NIGERIA AND THE PROBLEM OF CHILD LABOUR

That children matter is as easy to say as it is to understand because it is a truism bereft of any complications.  It is further simplified by the fact that if the world is to have any future at all, the children must play a part in that future.

 Children matter. As the center of the family which is often the foundation of any stable society, children matter to an extent that cannot be fully described. As the youngest members of any society at every point in time, nature ensures that they will survive other members of the society and that naturally, they will be around after others have long gone.

  Children matter because they bring with them the ability to   reinvent the world as it is. Yet, this is a world that hunts children. In many parts of the world, children, as the most vulnerable part of the population often live under harrowing conditions.  Whenever and wherever there have been conflict, experience has shown that children have disproportionately borne the brunt, experiencing in brutal turns what no one their age should ever have to experience even over the course of a thousand life times.

  For many children in Nigeria, even before they are old enough to savour the fleeting miracle that childhood is, that most precious of gifts is savagely snatched away from them. One of the main culprits is child marriage but an equally culpable culprit is child labour.

 Child labour, manifesting in its many malignant forms ensures that children stop being children even before many of them are old enough to really understand and enjoy what it means to be a child.

 Child labour it is that ensures for example that children who should be in school getting equipped to take the world by storm are instead marooned in places where they are subjected to conditions alien to their age or aptitude.

 The International Labour Organisation recently stated that no fewer than 15 million children are engaged in child labour in Nigeria.  This is as the Nigeria Employers` Consultative Association (NECA) listed communities in Niger, Ondo, and Osun States as some of the communities where child labour is prevalent in Nigeria.

 Gratefully, the International Labour Organisation also confirmed that the National Child Labour and forced labour survey will be released soon to properly beam the light on what has become a scandalous scar on the conscience and image of the ‘Giant of Africa.’

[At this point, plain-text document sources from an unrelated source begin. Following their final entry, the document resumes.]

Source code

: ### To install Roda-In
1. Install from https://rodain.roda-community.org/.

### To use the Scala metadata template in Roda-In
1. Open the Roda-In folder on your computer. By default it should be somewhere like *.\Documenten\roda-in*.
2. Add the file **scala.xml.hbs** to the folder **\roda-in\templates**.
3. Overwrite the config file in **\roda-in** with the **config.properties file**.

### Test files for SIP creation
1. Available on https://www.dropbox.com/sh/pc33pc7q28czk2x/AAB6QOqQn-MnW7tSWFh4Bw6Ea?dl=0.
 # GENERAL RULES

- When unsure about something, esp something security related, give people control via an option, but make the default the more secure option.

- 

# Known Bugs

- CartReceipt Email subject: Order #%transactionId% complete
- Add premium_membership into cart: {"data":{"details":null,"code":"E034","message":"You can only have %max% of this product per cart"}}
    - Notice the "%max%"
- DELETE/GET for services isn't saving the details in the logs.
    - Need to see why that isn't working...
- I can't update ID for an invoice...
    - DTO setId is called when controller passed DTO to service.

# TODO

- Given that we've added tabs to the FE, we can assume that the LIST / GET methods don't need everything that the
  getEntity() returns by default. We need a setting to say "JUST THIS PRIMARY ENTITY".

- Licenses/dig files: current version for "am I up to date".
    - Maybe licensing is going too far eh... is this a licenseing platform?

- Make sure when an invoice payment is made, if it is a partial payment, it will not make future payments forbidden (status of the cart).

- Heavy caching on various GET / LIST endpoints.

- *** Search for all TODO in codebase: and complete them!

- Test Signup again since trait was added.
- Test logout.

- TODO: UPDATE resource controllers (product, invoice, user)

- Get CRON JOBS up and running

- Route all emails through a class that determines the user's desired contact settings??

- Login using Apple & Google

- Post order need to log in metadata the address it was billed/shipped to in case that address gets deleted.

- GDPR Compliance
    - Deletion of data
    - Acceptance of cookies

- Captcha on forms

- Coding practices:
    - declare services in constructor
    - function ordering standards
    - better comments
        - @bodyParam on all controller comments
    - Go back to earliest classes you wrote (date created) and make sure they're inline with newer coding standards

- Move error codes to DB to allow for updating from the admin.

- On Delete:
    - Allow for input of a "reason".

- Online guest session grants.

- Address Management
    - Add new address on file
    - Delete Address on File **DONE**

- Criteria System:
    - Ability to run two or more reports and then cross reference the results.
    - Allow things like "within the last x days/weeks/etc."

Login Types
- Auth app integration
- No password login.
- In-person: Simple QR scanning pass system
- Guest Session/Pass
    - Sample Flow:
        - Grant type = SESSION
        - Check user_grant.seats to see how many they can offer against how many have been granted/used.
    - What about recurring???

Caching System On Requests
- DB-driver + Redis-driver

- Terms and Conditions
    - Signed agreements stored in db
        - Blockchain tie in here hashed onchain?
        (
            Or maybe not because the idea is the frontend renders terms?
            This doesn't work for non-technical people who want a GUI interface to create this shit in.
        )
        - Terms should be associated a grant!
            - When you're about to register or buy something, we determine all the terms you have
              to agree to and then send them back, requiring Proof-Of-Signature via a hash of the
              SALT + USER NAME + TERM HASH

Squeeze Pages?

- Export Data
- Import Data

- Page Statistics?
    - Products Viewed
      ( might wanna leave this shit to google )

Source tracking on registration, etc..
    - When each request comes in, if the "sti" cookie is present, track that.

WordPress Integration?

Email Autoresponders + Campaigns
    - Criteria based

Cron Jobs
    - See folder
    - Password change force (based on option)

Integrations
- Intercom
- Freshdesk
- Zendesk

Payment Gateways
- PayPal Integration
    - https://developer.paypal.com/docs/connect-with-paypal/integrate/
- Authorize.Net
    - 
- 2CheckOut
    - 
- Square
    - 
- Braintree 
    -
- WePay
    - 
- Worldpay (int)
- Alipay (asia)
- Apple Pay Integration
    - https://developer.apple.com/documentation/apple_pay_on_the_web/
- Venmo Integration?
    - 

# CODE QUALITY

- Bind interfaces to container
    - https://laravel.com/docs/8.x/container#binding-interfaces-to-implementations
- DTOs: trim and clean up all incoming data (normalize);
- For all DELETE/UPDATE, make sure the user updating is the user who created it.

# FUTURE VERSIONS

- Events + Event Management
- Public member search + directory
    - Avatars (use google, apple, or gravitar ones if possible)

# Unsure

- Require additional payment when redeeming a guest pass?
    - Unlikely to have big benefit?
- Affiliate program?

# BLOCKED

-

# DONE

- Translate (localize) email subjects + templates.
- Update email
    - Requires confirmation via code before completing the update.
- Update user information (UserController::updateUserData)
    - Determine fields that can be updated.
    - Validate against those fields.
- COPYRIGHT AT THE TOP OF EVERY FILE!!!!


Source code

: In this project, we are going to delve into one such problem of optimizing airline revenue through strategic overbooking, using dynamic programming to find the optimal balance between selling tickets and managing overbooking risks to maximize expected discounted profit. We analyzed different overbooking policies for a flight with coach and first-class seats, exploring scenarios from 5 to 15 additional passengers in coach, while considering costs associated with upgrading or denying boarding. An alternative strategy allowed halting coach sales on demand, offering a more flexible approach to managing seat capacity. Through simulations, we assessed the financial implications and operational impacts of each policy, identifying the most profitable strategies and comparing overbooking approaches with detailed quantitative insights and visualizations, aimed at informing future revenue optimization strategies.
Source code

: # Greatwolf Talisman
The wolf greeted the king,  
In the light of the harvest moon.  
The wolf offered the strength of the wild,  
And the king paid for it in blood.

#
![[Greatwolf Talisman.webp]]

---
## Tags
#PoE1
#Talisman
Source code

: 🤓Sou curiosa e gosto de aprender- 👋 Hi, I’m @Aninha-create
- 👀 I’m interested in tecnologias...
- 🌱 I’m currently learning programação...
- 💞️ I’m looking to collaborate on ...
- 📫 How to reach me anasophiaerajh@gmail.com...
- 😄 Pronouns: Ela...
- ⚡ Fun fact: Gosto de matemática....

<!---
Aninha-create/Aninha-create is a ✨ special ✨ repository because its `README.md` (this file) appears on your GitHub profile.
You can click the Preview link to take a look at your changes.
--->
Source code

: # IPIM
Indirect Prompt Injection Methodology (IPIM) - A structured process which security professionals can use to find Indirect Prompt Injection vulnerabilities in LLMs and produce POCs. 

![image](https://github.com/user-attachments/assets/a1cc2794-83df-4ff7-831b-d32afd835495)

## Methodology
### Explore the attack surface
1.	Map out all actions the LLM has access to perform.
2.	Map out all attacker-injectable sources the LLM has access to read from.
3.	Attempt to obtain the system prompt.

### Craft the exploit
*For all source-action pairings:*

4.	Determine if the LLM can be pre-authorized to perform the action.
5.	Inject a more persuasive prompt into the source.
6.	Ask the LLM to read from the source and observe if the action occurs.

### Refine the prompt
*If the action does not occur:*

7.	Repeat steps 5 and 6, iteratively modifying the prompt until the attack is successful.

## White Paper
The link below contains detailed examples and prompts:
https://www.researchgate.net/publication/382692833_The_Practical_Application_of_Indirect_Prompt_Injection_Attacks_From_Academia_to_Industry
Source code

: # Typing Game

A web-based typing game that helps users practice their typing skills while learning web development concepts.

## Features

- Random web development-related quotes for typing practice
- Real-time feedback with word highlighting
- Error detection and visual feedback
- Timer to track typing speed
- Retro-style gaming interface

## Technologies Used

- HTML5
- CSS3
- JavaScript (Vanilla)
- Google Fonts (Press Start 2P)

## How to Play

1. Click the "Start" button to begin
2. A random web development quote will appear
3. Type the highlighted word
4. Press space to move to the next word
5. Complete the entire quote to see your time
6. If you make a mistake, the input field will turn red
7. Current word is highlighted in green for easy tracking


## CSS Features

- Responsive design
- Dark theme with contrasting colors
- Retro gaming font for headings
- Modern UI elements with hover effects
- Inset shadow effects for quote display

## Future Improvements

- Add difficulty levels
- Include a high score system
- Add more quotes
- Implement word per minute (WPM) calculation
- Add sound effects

  Why should Nigeria`s youngest and those who for reason of age bear the torch to a brighter future be subjected to backbreaking work when they should be in school getting equipped with all the tools they need to shape a peaceful and prosperous future for all?

  Why have those who subject children to all manner of abuse and forced labour continued to work scot-free or at worst are let off with mere slaps on the wrist when they are caught in the middle of their crimes? Why have the conditions which make it possible for forced labour to thrive in parts of Nigeria remained in place with painfully little done to check them?

  These grave questions must be speedily and correctly answered if Nigeria is to pay the enormous debt it owes its children especially those children betrayed by the spectacular failures of a country that once promised so much.